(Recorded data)
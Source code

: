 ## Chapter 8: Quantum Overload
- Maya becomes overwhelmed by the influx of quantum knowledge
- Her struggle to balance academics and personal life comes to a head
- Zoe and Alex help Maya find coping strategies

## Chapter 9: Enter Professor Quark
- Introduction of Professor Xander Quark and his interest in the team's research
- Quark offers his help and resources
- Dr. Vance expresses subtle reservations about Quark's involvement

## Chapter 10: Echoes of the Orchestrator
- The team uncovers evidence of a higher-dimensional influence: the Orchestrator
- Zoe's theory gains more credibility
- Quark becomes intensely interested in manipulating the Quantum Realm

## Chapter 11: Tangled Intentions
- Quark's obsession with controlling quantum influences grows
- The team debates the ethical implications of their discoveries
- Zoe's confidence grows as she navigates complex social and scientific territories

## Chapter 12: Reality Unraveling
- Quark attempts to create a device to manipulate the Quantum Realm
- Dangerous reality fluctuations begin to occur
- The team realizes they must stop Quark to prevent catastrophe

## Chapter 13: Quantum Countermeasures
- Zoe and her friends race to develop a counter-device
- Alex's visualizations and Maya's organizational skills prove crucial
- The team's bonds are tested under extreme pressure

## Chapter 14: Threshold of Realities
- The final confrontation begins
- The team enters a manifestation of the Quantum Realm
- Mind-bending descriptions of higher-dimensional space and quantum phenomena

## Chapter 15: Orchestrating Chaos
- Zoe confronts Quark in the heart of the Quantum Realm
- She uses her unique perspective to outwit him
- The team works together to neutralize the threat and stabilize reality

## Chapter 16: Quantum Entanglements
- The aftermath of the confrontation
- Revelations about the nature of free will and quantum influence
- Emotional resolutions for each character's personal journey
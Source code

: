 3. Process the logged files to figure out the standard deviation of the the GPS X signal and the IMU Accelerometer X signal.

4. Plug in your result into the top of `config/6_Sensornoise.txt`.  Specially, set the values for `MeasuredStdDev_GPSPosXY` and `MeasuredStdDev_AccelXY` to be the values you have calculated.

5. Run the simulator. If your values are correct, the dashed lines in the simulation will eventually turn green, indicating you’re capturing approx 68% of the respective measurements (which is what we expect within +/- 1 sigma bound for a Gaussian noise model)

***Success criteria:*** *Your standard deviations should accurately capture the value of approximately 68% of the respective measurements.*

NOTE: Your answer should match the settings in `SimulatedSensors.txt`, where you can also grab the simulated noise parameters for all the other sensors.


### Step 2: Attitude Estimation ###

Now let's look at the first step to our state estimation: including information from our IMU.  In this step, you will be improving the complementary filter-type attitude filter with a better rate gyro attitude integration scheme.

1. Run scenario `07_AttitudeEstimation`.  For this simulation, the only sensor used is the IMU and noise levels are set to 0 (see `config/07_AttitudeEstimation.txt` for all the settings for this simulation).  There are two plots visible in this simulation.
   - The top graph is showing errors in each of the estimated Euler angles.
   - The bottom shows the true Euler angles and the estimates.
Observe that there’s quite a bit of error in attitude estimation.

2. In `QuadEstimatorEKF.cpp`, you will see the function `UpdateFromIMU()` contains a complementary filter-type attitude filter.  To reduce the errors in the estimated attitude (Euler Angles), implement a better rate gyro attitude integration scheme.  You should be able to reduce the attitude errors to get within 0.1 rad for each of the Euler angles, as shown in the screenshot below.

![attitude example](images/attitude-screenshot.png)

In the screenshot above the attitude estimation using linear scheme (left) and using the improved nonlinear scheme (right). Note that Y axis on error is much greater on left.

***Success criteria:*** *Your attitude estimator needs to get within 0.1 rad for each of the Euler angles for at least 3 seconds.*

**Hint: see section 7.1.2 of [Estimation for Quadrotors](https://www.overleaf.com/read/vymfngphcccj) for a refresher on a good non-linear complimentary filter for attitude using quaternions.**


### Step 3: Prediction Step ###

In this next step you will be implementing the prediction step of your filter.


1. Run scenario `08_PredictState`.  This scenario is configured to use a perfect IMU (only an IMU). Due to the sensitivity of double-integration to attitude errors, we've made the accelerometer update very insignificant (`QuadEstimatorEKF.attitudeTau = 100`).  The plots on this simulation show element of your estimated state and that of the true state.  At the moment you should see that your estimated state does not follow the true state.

### WHAT YOU HAVE TO DO
Find "least 3 seconds.*" in the entries above and copy that whole line exactly, then each line after it through the line that contains "In this next".

### ANSWER FOR THE TASK
***Success criteria:*** *Your attitude estimator needs to get within 0.1 rad for each of the Euler angles for at least 3 seconds.*

**Hint: see section 7.1.2 of [Estimation for Quadrotors](https://www.overleaf.com/read/vymfngphcccj) for a refresher on a good non-linear complimentary filter for attitude using quaternions.**


### Step 3: Prediction Step ###

In this next step you will be implementing the prediction step of your filter.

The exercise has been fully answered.